Comparing both approaches in the treatment of patients with CABG, I. Bernat et al. [5] showed that radial access is effective and safe in more than 50% of patients presenting with clinical signs of CABG. In addition, the use of radial access led, according to the authors [5], to a decrease in one-year mortality from 64% for the femoral approach to 44% for the radial approach ( p
= 0.0044).
According to O. Rodriguez-Leor et al. [42], radial access was successfully used in ⅔ of patients with CABG, demonstrating an advantage over femoral access in terms of the incidence of complications at the puncture site, the need for transfusion of blood components, and mortality (32.5% versus 64.3%; p
= 0.001) , as well as in the incidence of major cardiovascular complications (death, heart attack, stroke, severe bleeding and posthypoxic encephalopathy) - 43.8% versus 73.8% (
p
= 0.001).
A number of works have also been devoted to the use of extracorporeal membrane oxygenation (ECMO) in CABG, but most of them study the use of this method in severe respiratory disorders or post-cardiotomy CABG [6, 44, 49, 52]. The device takes venous blood, saturates it with oxygen using a membrane oxygenator and returns it to the systemic arterial circulation. The technique is most suitable in cases of severe right-left ventricular and cardiopulmonary failure, cardiac arrest. Peripheral cannulation involves access through the femoral or jugular vein with drainage of blood into the femoral artery; in the case of central cannulation (mainly in cardiac surgery), venous blood is taken from the right atrium with subsequent drainage into the ascending aorta [24]. The combined use of ECMO and IABP in patients with CABG treated with PCI increased 1-year survival to 63.4%, while isolated use of IABP was associated with only 24% 1-year survival [52]. The need to use ECMO in order to improve the results of treatment of CABG for thrombosis of the left main coronary artery is indicated by F. Hussain et al. [28]. Among 105 patients, the technical success of using ECMO was achieved in 95%, the overall mortality rate was 7.6%, while among patients younger than 75 years and without intervention on the left main coronary artery, the mortality rate was 2.6% [55]. According to F. Shawl et al. [46], ECMO is often the only alternative in the treatment of refractory CABG, allowing ⅓ of patients to be discharged from the hospital. The disadvantages of this technique are the high risk of hemorrhagic and ischemic complications due to the large diameter of the devices used, which are installed in the vessels (16-18 F) [24].

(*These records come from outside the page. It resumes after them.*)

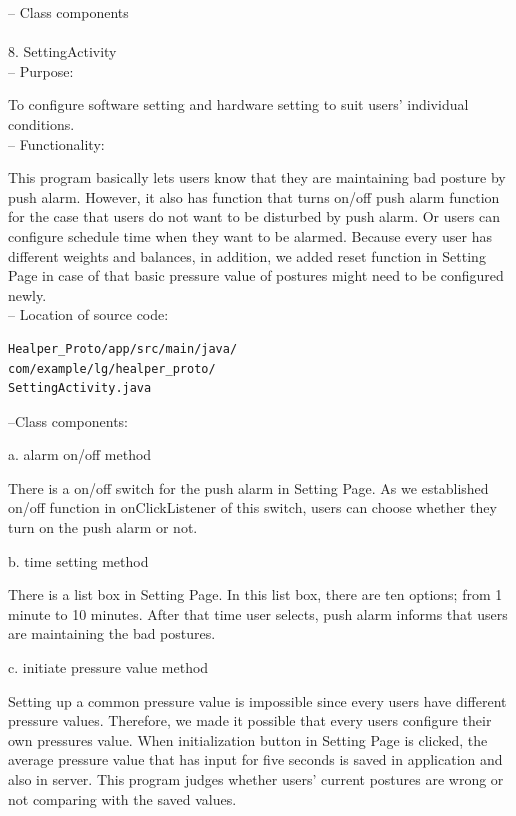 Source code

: \documentclass[conference]{IEEEtran}
\begin{document}
 -- Class components\\\\
 
8.	SettingActivity\\

 --	Purpose:

To configure software setting and hardware setting to suit users' individual conditions. \\

 --	Functionality:

This program basically lets users know that they are maintaining bad posture by push alarm. However, it also has  function that turns on/off push alarm function for the case that users do not want to be disturbed by push alarm. Or users can configure schedule time when they want to be alarmed. Because every user has different weights and balances, in addition, we added reset function in Setting Page in case of that basic pressure value of postures might need to be configured newly. \\

 -- Location of source code:

\begin{verbatim}
Healper_Proto/app/src/main/java/
com/example/lg/healper_proto/
SettingActivity.java
\end{verbatim}

 --Class components:

a.	alarm on/off method

There is a on/off switch for the push alarm in Setting Page. As we established on/off function in onClickListener of this switch, users can choose whether they turn on the push alarm or not.

b. time setting method

There is a list box in Setting Page. In this list box, there are ten options; from 1 minute to 10 minutes. After that time user selects, push alarm informs that users are maintaining the bad postures.
 
c. initiate pressure value method

Setting up a common pressure value is impossible since every users have different pressure values. Therefore, we made it possible that every users configure their own pressures value. When initialization button in Setting Page is clicked, the average pressure value that has input for five seconds is saved in application and also in server. This program judges whether users' current postures are wrong or not comparing with the saved values. \\\\\\
\end{document}
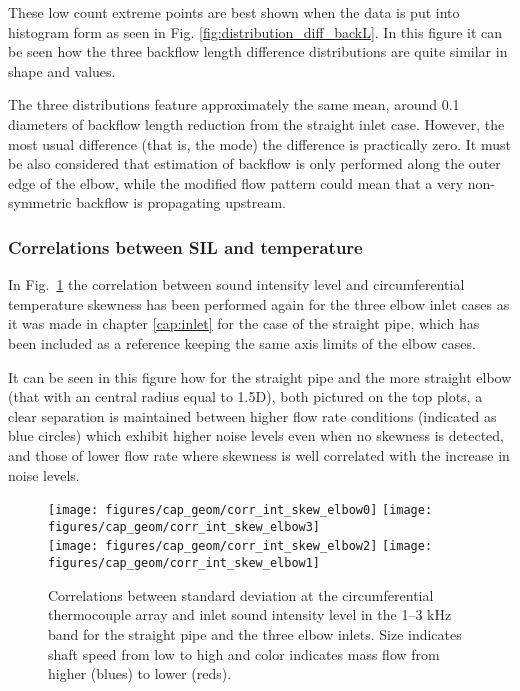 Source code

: These low count extreme points are best shown when the data is put into histogram form as seen in Fig. \ref{fig:distribution_diff_backL}. In this figure it can be seen how the three backflow length difference distributions are quite similar in shape and values.

The three distributions feature approximately the same mean, around 0.1 diameters of backflow length reduction from the straight inlet case. However, the most usual difference (that is, the mode) the difference is practically zero. It must be also considered that estimation of backflow is only performed along the outer edge of the elbow, while the modified flow pattern could mean that a very non-symmetric backflow is propagating upstream.

\subsubsection{Correlations between SIL and temperature}

In Fig.~\ref{fig:comp_corrs_skew_sil} the correlation between sound intensity level and circumferential temperature skewness has been performed again for the three elbow inlet cases as it was made in chapter \ref{cap:inlet} for the case of the straight pipe, which has been included as a reference keeping the same axis limits of the elbow cases.

It can be seen in this figure how for the straight pipe and the more straight elbow (that with an central radius equal to 1.5D), both pictured on the top plots, a clear separation is maintained between higher flow rate conditions (indicated as blue circles) which exhibit higher noise levels even when no skewness is detected, and those of lower flow rate where skewness is well correlated with the increase in noise levels.

\begin{figure}[t!]
\centering
\texttt{[image: figures/cap\_geom/corr\_int\_skew\_elbow0]}\hspace{4mm}
\texttt{[image: figures/cap\_geom/corr\_int\_skew\_elbow3]}\\[4mm]
\texttt{[image: figures/cap\_geom/corr\_int\_skew\_elbow2]}\hspace{4mm}
\texttt{[image: figures/cap\_geom/corr\_int\_skew\_elbow1]}
\caption[SIL vs. $\sigma$ temp. correlation for each geometry]{Correlations between standard deviation at the circumferential thermocouple array and inlet sound intensity level in the 1--3 kHz band for the straight pipe and the three elbow inlets. Size indicates shaft speed from low to high and color indicates mass flow from higher (blues) to lower (reds).}
\label{fig:comp_corrs_skew_sil}
\end{figure}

Moderate hypothermia (32-34 °C) in the complex treatment of patients with CABG is beginning to take a confident position, demonstrating effectiveness both in experimental and clinical conditions. There are invasive methods (using special heat-exchange catheters installed in the femoral vein) and non-invasive methods of hypothermia, when cold water circulates through a special heat-exchange blanket covering at least 70% of the patient's body [8, 17, 35, 48]. Moderate hypothermia improves treatment outcomes in CABG by reducing oxygen consumption and using vasopressor support, which makes it possible to recommend the use of the method in hemodynamically unstable patients [62]. The technique also improves metabolic and hemodynamic parameters in patients with CABG [54], positively affecting survival in CABG patients [48]. However, the effectiveness of hypothermia in the treatment of patients with CABG has not been sufficiently proven.
Thus, cardiogenic shock still remains a severe and in most cases fatal complication of AMI and a number of other heart diseases. Despite the development of interventional cardiology, cardiac surgery and the emergence of various circulatory support devices, cardiogenic shock and methods of its treatment require further study with additional randomized studies.